### What the task requires:
Note how many lines of the data below hold the word "groups", then give that number with no other text.

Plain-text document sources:

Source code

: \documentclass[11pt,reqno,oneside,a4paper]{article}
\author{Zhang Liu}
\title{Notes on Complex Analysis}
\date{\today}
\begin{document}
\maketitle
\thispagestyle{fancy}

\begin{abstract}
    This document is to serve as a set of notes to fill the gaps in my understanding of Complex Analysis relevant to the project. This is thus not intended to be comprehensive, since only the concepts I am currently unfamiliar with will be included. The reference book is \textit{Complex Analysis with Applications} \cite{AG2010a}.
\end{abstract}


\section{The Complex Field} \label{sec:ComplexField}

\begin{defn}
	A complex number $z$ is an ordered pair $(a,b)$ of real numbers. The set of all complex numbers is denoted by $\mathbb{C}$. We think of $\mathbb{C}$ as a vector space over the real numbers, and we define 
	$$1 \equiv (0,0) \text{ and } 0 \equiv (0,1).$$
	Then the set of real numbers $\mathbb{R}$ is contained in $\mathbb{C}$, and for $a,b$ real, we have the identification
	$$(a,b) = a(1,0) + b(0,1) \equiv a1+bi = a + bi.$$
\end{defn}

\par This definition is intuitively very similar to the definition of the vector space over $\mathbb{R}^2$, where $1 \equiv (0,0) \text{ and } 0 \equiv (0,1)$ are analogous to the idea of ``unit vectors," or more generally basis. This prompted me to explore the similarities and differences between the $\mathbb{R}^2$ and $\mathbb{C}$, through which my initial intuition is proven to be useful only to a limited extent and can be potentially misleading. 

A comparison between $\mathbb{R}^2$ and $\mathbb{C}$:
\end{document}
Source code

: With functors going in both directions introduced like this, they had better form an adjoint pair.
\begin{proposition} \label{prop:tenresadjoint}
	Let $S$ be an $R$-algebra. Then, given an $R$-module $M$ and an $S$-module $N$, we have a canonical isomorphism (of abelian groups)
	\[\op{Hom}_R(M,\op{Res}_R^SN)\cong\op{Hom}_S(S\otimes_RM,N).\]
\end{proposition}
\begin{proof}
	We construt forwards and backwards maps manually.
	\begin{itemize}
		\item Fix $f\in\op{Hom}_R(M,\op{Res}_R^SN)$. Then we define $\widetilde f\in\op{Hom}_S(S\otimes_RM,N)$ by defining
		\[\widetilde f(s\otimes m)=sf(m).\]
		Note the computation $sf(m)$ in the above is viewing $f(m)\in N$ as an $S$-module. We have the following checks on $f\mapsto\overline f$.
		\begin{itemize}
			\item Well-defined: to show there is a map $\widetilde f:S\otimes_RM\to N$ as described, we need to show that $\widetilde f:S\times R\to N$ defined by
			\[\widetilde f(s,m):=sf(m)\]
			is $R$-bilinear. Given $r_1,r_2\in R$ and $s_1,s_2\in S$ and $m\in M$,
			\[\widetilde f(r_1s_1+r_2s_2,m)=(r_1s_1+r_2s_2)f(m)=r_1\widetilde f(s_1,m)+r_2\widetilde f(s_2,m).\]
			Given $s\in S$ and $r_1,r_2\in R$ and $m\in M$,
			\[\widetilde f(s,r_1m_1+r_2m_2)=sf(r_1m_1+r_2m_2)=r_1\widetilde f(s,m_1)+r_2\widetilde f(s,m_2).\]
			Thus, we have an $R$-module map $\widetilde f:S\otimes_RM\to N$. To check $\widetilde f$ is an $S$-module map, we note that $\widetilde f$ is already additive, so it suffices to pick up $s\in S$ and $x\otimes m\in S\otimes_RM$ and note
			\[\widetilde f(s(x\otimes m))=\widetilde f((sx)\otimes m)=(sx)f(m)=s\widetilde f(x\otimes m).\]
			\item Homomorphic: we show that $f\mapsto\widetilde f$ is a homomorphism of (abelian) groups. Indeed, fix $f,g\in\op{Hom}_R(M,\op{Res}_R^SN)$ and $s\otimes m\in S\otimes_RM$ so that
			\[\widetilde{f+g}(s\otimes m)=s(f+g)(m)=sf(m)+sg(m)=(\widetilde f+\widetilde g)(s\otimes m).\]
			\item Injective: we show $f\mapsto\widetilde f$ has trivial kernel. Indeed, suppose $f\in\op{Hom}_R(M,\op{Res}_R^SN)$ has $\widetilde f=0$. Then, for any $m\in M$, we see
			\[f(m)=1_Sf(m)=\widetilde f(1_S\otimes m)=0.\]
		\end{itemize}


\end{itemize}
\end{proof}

### Answer section:
2